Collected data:
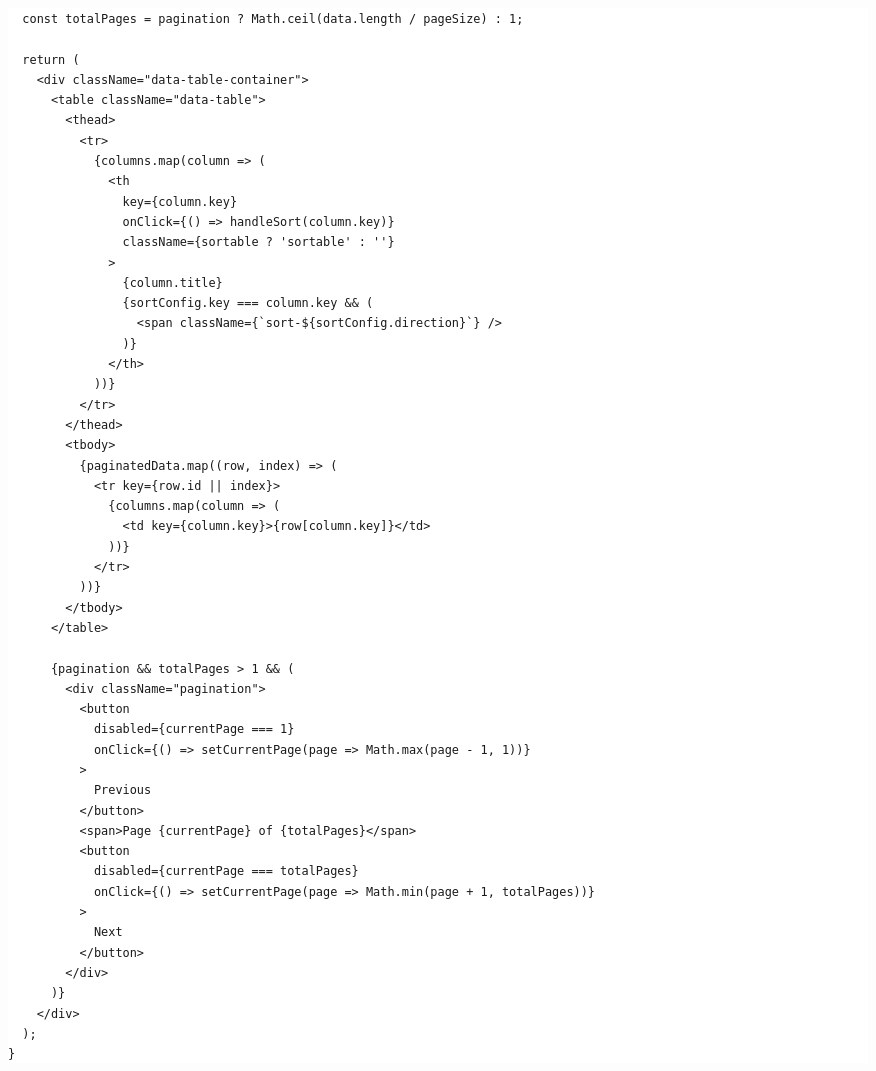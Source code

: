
 ```
  const totalPages = pagination ? Math.ceil(data.length / pageSize) : 1;
  
  return (
    <div className="data-table-container">
      <table className="data-table">
        <thead>
          <tr>
            {columns.map(column => (
              <th 
                key={column.key} 
                onClick={() => handleSort(column.key)}
                className={sortable ? 'sortable' : ''}
              >
                {column.title}
                {sortConfig.key === column.key && (
                  <span className={`sort-${sortConfig.direction}`} />
                )}
              </th>
            ))}
          </tr>
        </thead>
        <tbody>
          {paginatedData.map((row, index) => (
            <tr key={row.id || index}>
              {columns.map(column => (
                <td key={column.key}>{row[column.key]}</td>
              ))}
            </tr>
          ))}
        </tbody>
      </table>
      
      {pagination && totalPages > 1 && (
        <div className="pagination">
          <button 
            disabled={currentPage === 1}
            onClick={() => setCurrentPage(page => Math.max(page - 1, 1))}
          >
            Previous
          </button>
          <span>Page {currentPage} of {totalPages}</span>
          <button
            disabled={currentPage === totalPages}
            onClick={() => setCurrentPage(page => Math.min(page + 1, totalPages))}
          >
            Next
          </button>
        </div>
      )}
    </div>
  );
}
```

▶ [What you have to do]
In the answer, the entries must appear exactly as above, without the images.

▶ [Task result]
Source code

:
 ```
  const totalPages = pagination ? Math.ceil(data.length / pageSize) : 1;
  
  return (
    <div className="data-table-container">
      <table className="data-table">
        <thead>
          <tr>
            {columns.map(column => (
              <th 
                key={column.key} 
                onClick={() => handleSort(column.key)}
                className={sortable ? 'sortable' : ''}
              >
                {column.title}
                {sortConfig.key === column.key && (
                  <span className={`sort-${sortConfig.direction}`} />
                )}
              </th>
            ))}
          </tr>
        </thead>
        <tbody>
          {paginatedData.map((row, index) => (
            <tr key={row.id || index}>
              {columns.map(column => (
                <td key={column.key}>{row[column.key]}</td>
              ))}
            </tr>
          ))}
        </tbody>
      </table>
      
      {pagination && totalPages > 1 && (
        <div className="pagination">
          <button 
            disabled={currentPage === 1}
            onClick={() => setCurrentPage(page => Math.max(page - 1, 1))}
          >
            Previous
          </button>
          <span>Page {currentPage} of {totalPages}</span>
          <button
            disabled={currentPage === totalPages}
            onClick={() => setCurrentPage(page => Math.min(page + 1, totalPages))}
          >
            Next
          </button>
        </div>
      )}
    </div>
  );
}
```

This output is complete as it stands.